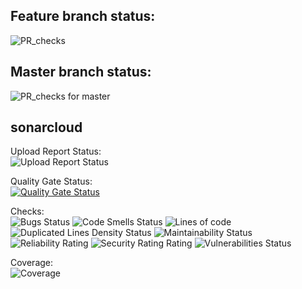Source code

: ## Feature branch status:
![PR_checks](https://github.com/game-x50/android_client_app/workflows/PR_checks/badge.svg)

## Master branch status:
![PR_checks for master](https://github.com/game-x50/android_client_app/workflows/PR_checks/badge.svg?branch=master)

## sonarcloud

Upload Report Status:\
![Upload Report Status](https://github.com/game-x50/android_client_app/workflows/upload_reports/badge.svg?branch=master)

Quality Gate Status:\
[![Quality Gate Status](https://sonarcloud.io/api/project_badges/measure?project=game-x50_android_client_app&metric=alert_status)](https://sonarcloud.io/dashboard?id=game-x50_android_client_app)

Checks:\
![Bugs Status](https://sonarcloud.io/api/project_badges/measure?project=game-x50_android_client_app&metric=bugs)
![Code Smells Status](https://sonarcloud.io/api/project_badges/measure?project=game-x50_android_client_app&metric=code_smells)
![Lines of code](https://sonarcloud.io/api/project_badges/measure?project=game-x50_android_client_app&metric=ncloc)
![Duplicated Lines Density Status](https://sonarcloud.io/api/project_badges/measure?project=game-x50_android_client_app&metric=duplicated_lines_density)
![Maintainability Status](https://sonarcloud.io/api/project_badges/measure?project=game-x50_android_client_app&metric=sqale_rating)
![Reliability Rating](https://sonarcloud.io/api/project_badges/measure?project=game-x50_android_client_app&metric=reliability_rating)
![Security Rating Rating](https://sonarcloud.io/api/project_badges/measure?project=game-x50_android_client_app&metric=security_rating)
![Vulnerabilities Status](https://sonarcloud.io/api/project_badges/measure?project=game-x50_android_client_app&metric=vulnerabilities)

Coverage:\
![Coverage](https://sonarcloud.io/api/project_badges/measure?project=game-x50_android_client_app&metric=coverage)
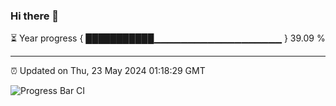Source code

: ### Hi there 👋

⏳ Year progress { ███████████▁▁▁▁▁▁▁▁▁▁▁▁▁▁▁▁▁▁▁ } 39.09 %

---

⏰ Updated on Thu, 23 May 2024 01:18:29 GMT

![Progress Bar CI](https://github.com/ZhaoGui/ZhaoGui/workflows/Progress%20Bar%20CI/badge.svg)
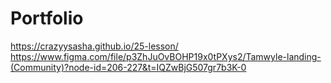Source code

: # Portfolio
https://crazyysasha.github.io/25-lesson/
https://www.figma.com/file/p3ZhJuOvBOHP19x0tPXys2/Tamwyle-landing-(Community)?node-id=206-227&t=IQZwBjG507gr7b3K-0
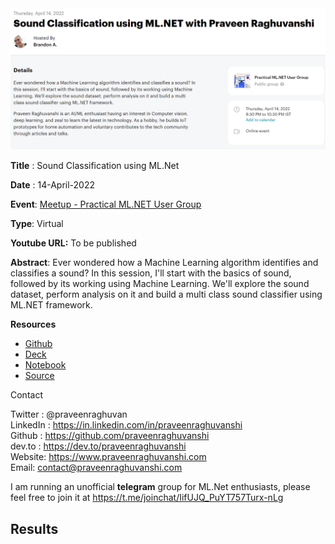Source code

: <img src="assets\meetup-poster.png" alt="Developer Week" style="zoom:80%;" />

**Title** : Sound Classification using ML.Net

**Date** : 14-April-2022

**Event**: [Meetup - Practical ML.NET User Group](https://www.meetup.com/practical-ml-net-user-group/)

**Type**: Virtual

**Youtube URL:** To be published

**Abstract**: Ever wondered how a Machine Learning algorithm identifies and classifies a sound? In this session, I'll start with the basics of sound, followed by its working using Machine Learning. We'll explore the sound dataset, perform analysis on it and build a multi class sound classifier using ML.NET framework.

**Resources**

- [Github](https://github.com/praveenraghuvanshi/tech-sessions/tree/master/14042022-Practical-ML-Net-Sound-Classification)
- [Deck](sould-classification.pdf)
- [Notebook](SoundClassification.ipynb)
- [Source](src/SoundClassification)

Contact

Twitter : @praveenraghuvan\
LinkedIn : https://in.linkedin.com/in/praveenraghuvanshi \
Github : https://github.com/praveenraghuvanshi \
dev.to : https://dev.to/praveenraghuvanshi \
Website: https://www.praveenraghuvanshi.com \
Email: contact@praveenraghuvanshi.com 

I am running an unofficial **telegram** group for ML.Net enthusiasts, please feel free to join it at https://t.me/joinchat/IifUJQ_PuYT757Turx-nLg



## Results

■ Required action ■
Return the data exactly. Do not carry over any images.

■ Answer box ■
Source code

: ## Feature branch status:
![PR_checks](https://github.com/game-x50/android_client_app/workflows/PR_checks/badge.svg)

## Master branch status:
![PR_checks for master](https://github.com/game-x50/android_client_app/workflows/PR_checks/badge.svg?branch=master)

## sonarcloud

Upload Report Status:\
![Upload Report Status](https://github.com/game-x50/android_client_app/workflows/upload_reports/badge.svg?branch=master)

Quality Gate Status:\
[![Quality Gate Status](https://sonarcloud.io/api/project_badges/measure?project=game-x50_android_client_app&metric=alert_status)](https://sonarcloud.io/dashboard?id=game-x50_android_client_app)

Checks:\
![Bugs Status](https://sonarcloud.io/api/project_badges/measure?project=game-x50_android_client_app&metric=bugs)
![Code Smells Status](https://sonarcloud.io/api/project_badges/measure?project=game-x50_android_client_app&metric=code_smells)
![Lines of code](https://sonarcloud.io/api/project_badges/measure?project=game-x50_android_client_app&metric=ncloc)
![Duplicated Lines Density Status](https://sonarcloud.io/api/project_badges/measure?project=game-x50_android_client_app&metric=duplicated_lines_density)
![Maintainability Status](https://sonarcloud.io/api/project_badges/measure?project=game-x50_android_client_app&metric=sqale_rating)
![Reliability Rating](https://sonarcloud.io/api/project_badges/measure?project=game-x50_android_client_app&metric=reliability_rating)
![Security Rating Rating](https://sonarcloud.io/api/project_badges/measure?project=game-x50_android_client_app&metric=security_rating)
![Vulnerabilities Status](https://sonarcloud.io/api/project_badges/measure?project=game-x50_android_client_app&metric=vulnerabilities)

Coverage:\
![Coverage](https://sonarcloud.io/api/project_badges/measure?project=game-x50_android_client_app&metric=coverage)
Source code

: ### Hi there 👋

⏳ Year progress { ███████████▁▁▁▁▁▁▁▁▁▁▁▁▁▁▁▁▁▁▁ } 39.09 %

---

⏰ Updated on Thu, 23 May 2024 01:18:29 GMT

![Progress Bar CI](https://github.com/ZhaoGui/ZhaoGui/workflows/Progress%20Bar%20CI/badge.svg)
Source code

: # Portfolio
https://crazyysasha.github.io/25-lesson/
https://www.figma.com/file/p3ZhJuOvBOHP19x0tPXys2/Tamwyle-landing-(Community)?node-id=206-227&t=IQZwBjG507gr7b3K-0
Source code

: <img src="assets\meetup-poster.png" alt="Developer Week" style="zoom:80%;" />

**Title** : Sound Classification using ML.Net

**Date** : 14-April-2022

**Event**: [Meetup - Practical ML.NET User Group](https://www.meetup.com/practical-ml-net-user-group/)

**Type**: Virtual

**Youtube URL:** To be published

**Abstract**: Ever wondered how a Machine Learning algorithm identifies and classifies a sound? In this session, I'll start with the basics of sound, followed by its working using Machine Learning. We'll explore the sound dataset, perform analysis on it and build a multi class sound classifier using ML.NET framework.

**Resources**

- [Github](https://github.com/praveenraghuvanshi/tech-sessions/tree/master/14042022-Practical-ML-Net-Sound-Classification)
- [Deck](sould-classification.pdf)
- [Notebook](SoundClassification.ipynb)
- [Source](src/SoundClassification)

Contact

Twitter : @praveenraghuvan\
LinkedIn : https://in.linkedin.com/in/praveenraghuvanshi \
Github : https://github.com/praveenraghuvanshi \
dev.to : https://dev.to/praveenraghuvanshi \
Website: https://www.praveenraghuvanshi.com \
Email: contact@praveenraghuvanshi.com 

I am running an unofficial **telegram** group for ML.Net enthusiasts, please feel free to join it at https://t.me/joinchat/IifUJQ_PuYT757Turx-nLg



## Results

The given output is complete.